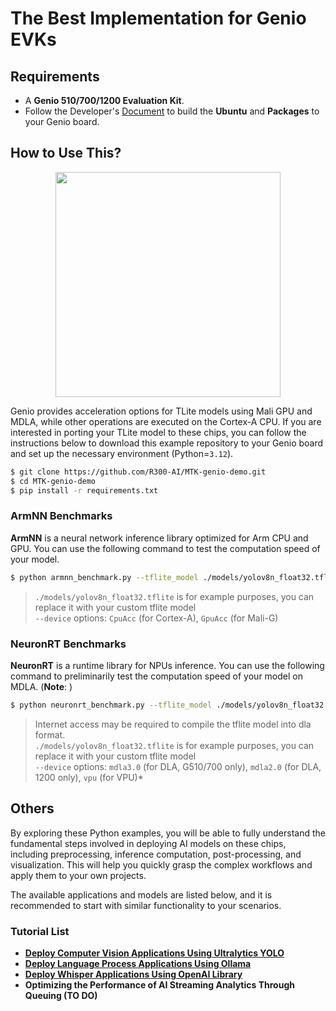 # The Best Implementation for Genio EVKs


## Requirements
* A **Genio 510/700/1200 Evaluation Kit**.
* Follow the Developer's [Document](https://r300-ai.github.io/ITRI-AI-Hub/docs/genio-evk.html) to build the **Ubuntu** and **Packages** to your Genio board.


## How to Use This?

<div align="center">
<img src="https://github.com/R300-AI/MTK-genio-demo/blob/main/docs/images/chipset.png" width=360"/>
</div>

  Genio provides acceleration options for TLite models using Mali GPU and MDLA, while other operations are executed on the Cortex-A CPU. If you are interested in porting your TLite model to these chips, you can follow the instructions below to download this example repository to your Genio board and set up the necessary environment (Python=`3.12`).
  ```bash
  $ git clone https://github.com/R300-AI/MTK-genio-demo.git
  $ cd MTK-genio-demo
  $ pip install -r requirements.txt
  ```

### ArmNN Benchmarks
  **ArmNN** is a neural network inference library optimized for Arm CPU and GPU. You can use the following command to test the computation speed of your model.
  ```bash
  $ python armnn_benchmark.py --tflite_model ./models/yolov8n_float32.tflite --device GpuAcc --iteration 10
  ```

  > `./models/yolov8n_float32.tflite` is for example purposes, you can replace it with your custom tflite model<br>
  > `--device` options: `CpuAcc` (for Cortex-A),  `GpuAcc` (for Mali-G)

### NeuronRT Benchmarks
  **NeuronRT** is a runtime library for NPUs inference. You can use the following command to preliminarily test the computation speed of your model on MDLA. (**Note**: )
  ```bash
  $ python neuronrt_benchmark.py --tflite_model ./models/yolov8n_float32.tflite --device mdla3.0 --iteration 10
  ```
  > Internet access may be required to compile the tflite model into dla format.<br>
  > `./models/yolov8n_float32.tflite` is for example purposes, you can replace it with your custom tflite model<br>
  > `--device` options: `mdla3.0` (for DLA, G510/700 only),  `mdla2.0` (for DLA, 1200 only), `vpu` (for VPU)*

## Others 
By exploring these Python examples, you will be able to fully understand the fundamental steps involved in deploying AI models on these chips, including preprocessing, inference computation, post-processing, and visualization. This will help you quickly grasp the complex workflows and apply them to your own projects.

The available applications and models are listed below, and it is recommended to start with similar functionality to your scenarios.

### Tutorial List
* **[Deploy Computer Vision Applications Using Ultralytics YOLO](https://github.com/R300-AI/MTK-genio-demo/blob/main/docs/ultralytics_tutorial.md)**
* **[Deploy Language Process Applications Using Ollama](https://github.com/R300-AI/MTK-genio-demo/blob/main/docs/ollama_tutorial.md)**
* **[Deploy Whisper Applications Using OpenAI Library](https://github.com/R300-AI/MTK-genio-demo/blob/main/docs/whisper_tutorial.md)**
* **Optimizing the Performance of AI Streaming Analytics Through Queuing (TO DO)**
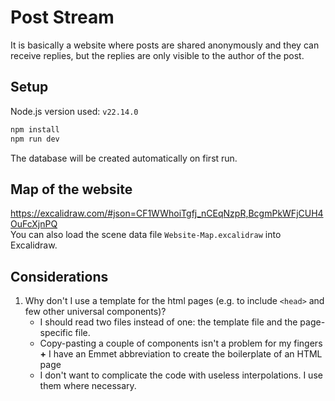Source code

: # Post Stream
It is basically a website where posts are shared anonymously and they can receive replies,
but the replies are only visible to the author of the post. 

## Setup
Node.js version used: `v22.14.0`

```bash
npm install
npm run dev
```
The database will be created automatically on first run.

## Map of the website
https://excalidraw.com/#json=CF1WWhoiTgfj_nCEqNzpR,BcgmPkWFjCUH4OuFcXjnPQ  
You can also load the scene data file `Website-Map.excalidraw` into Excalidraw.

## Considerations
1) Why don't I use a template for the html pages (e.g. to include `<head>` and few other universal components)?
    * I should read two files instead of one: the template file and the page-specific file.
    * Copy-pasting a couple of components isn't a problem for my fingers **+** I have an Emmet abbreviation to create the boilerplate of an HTML page
    * I don't want to complicate the code with useless interpolations. I use them where necessary.
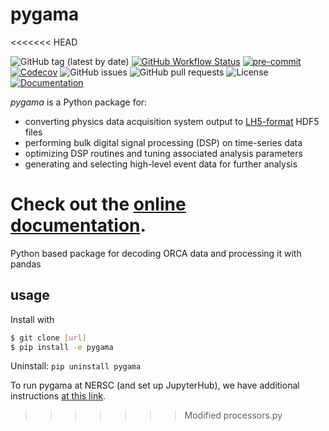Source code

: # pygama
<<<<<<< HEAD

![GitHub tag (latest by date)](https://img.shields.io/github/v/tag/legend-exp/pygama?logo=git)
[![GitHub Workflow Status](https://img.shields.io/github/workflow/status/legend-exp/pygama/pygama/main?label=main%20branch&logo=github)](https://github.com/legend-exp/pygama/actions)
[![pre-commit](https://img.shields.io/badge/pre--commit-enabled-brightgreen?logo=pre-commit&logoColor=white)](https://github.com/pre-commit/pre-commit)
[![Codecov](https://img.shields.io/codecov/c/github/legend-exp/pygama?logo=codecov)](https://app.codecov.io/gh/legend-exp/pygama)
![GitHub issues](https://img.shields.io/github/issues/legend-exp/pygama?logo=github)
![GitHub pull requests](https://img.shields.io/github/issues-pr/legend-exp/pygama?logo=github)
![License](https://img.shields.io/github/license/legend-exp/pygama)
[![Documentation](https://img.shields.io/badge/documentation-online-purple?logo=readthedocs)](https://legend-exp.github.io/pygama)

*pygama* is a Python package for:

* converting physics data acquisition system output to [LH5-format](https://github.com/legend-exp/legend-data-format-specs) HDF5 files
* performing bulk digital signal processing (DSP) on time-series data
* optimizing DSP routines and tuning associated analysis parameters
* generating and selecting high-level event data for further analysis

Check out the [online documentation](https://legend-exp.github.io/pygama).
=======
Python based package for decoding ORCA data and processing it with pandas

## usage
Install with
```bash
$ git clone [url]
$ pip install -e pygama
```
Uninstall: `pip uninstall pygama`

To run pygama at NERSC (and set up JupyterHub), we have additional instructions [at this link](https://github.com/legend-exp/legend/wiki/Computing-Resources-at-NERSC#configuring-jupyter--nersc).
>>>>>>> Modified processors.py
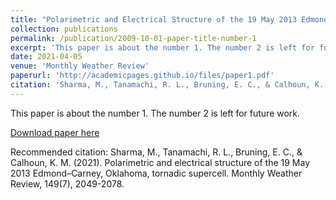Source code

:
 ```yaml
---
title: "Polarimetric and Electrical Structure of the 19 May 2013 Edmond–Carney, Oklahoma, Tornadic Supercell"
collection: publications
permalink: /publication/2009-10-01-paper-title-number-1
excerpt: 'This paper is about the number 1. The number 2 is left for future work.'
date: 2021-04-05
venue: 'Monthly Weather Review'
paperurl: 'http://academicpages.github.io/files/paper1.pdf'
citation: 'Sharma, M., Tanamachi, R. L., Bruning, E. C., & Calhoun, K. M. (2021). Polarimetric and electrical structure of the 19 May 2013 Edmond–Carney, Oklahoma, tornadic supercell. Monthly Weather Review, 149(7), 2049-2078.'
---
```

This paper is about the number 1. The number 2 is left for future work.

[Download paper here](http://academicpages.github.io/files/paper1.pdf)

Recommended citation: Sharma, M., Tanamachi, R. L., Bruning, E. C., & Calhoun, K. M. (2021). Polarimetric and electrical structure of the 19 May 2013 Edmond–Carney, Oklahoma, tornadic supercell. Monthly Weather Review, 149(7), 2049-2078.
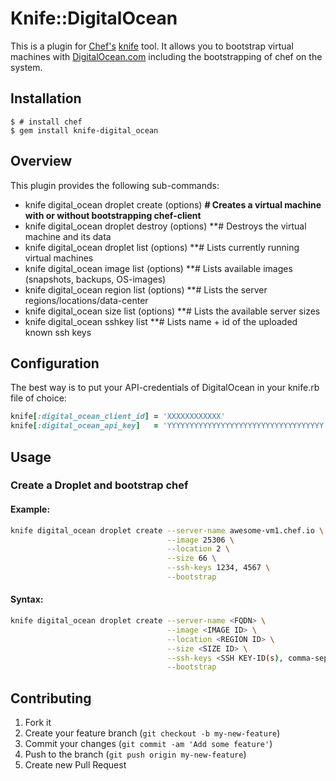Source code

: # Knife::DigitalOcean

This is a plugin for [Chef's](http://www.opscode.com/chef/) [knife](http://wiki.opscode.com/display/chef/Knife) tool. It allows you to bootstrap virtual machines with [DigitalOcean.com](https://www.digitalocean.com/) including the bootstrapping of chef on the system.

## Installation
    $ # install chef
    $ gem install knife-digital_ocean

## Overview

This plugin provides the following sub-commands:

* knife digital_ocean droplet create (options)  **# Creates a virtual machine with or without bootstrapping chef-client**
* knife digital_ocean droplet destroy (options) **# Destroys the virtual machine and its data
* knife digital_ocean droplet list (options)    **# Lists currently running virtual machines
* knife digital_ocean image list (options)      **# Lists available images (snapshots, backups, OS-images)
* knife digital_ocean region list (options)     **# Lists the server regions/locations/data-center
* knife digital_ocean size list (options)       **# Lists the available server sizes
* knife digital_ocean sshkey list               **# Lists name + id of the uploaded known ssh keys

## Configuration

The best way is to put your API-credentials of DigitalOcean in your knife.rb file of choice:

```ruby
knife[:digital_ocean_client_id] = 'XXXXXXXXXXXX'
knife[:digital_ocean_api_key]   = 'YYYYYYYYYYYYYYYYYYYYYYYYYYYYYYYYYYY'
```

## Usage

### Create a Droplet and bootstrap chef

#### Example:
```bash
knife digital_ocean droplet create --server-name awesome-vm1.chef.io \
                                   --image 25306 \
                                   --location 2 \
                                   --size 66 \
                                   --ssh-keys 1234, 4567 \
                                   --bootstrap
```


#### Syntax:
```bash
knife digital_ocean droplet create --server-name <FQDN> \
                                   --image <IMAGE ID> \
                                   --location <REGION ID> \
                                   --size <SIZE ID> \
                                   --ssh-keys <SSH KEY-ID(s), comma-separated> \
                                   --bootstrap
```

## Contributing

1. Fork it
2. Create your feature branch (`git checkout -b my-new-feature`)
3. Commit your changes (`git commit -am 'Add some feature'`)
4. Push to the branch (`git push origin my-new-feature`)
5. Create new Pull Request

■ PROMPT
If a line in the material holds "about", copy it.

■ PROBLEM SOLUTION
excerpt: 'This paper is about the number 1. The number 2 is left for future work.'
This paper is about the number 1. The number 2 is left for future work.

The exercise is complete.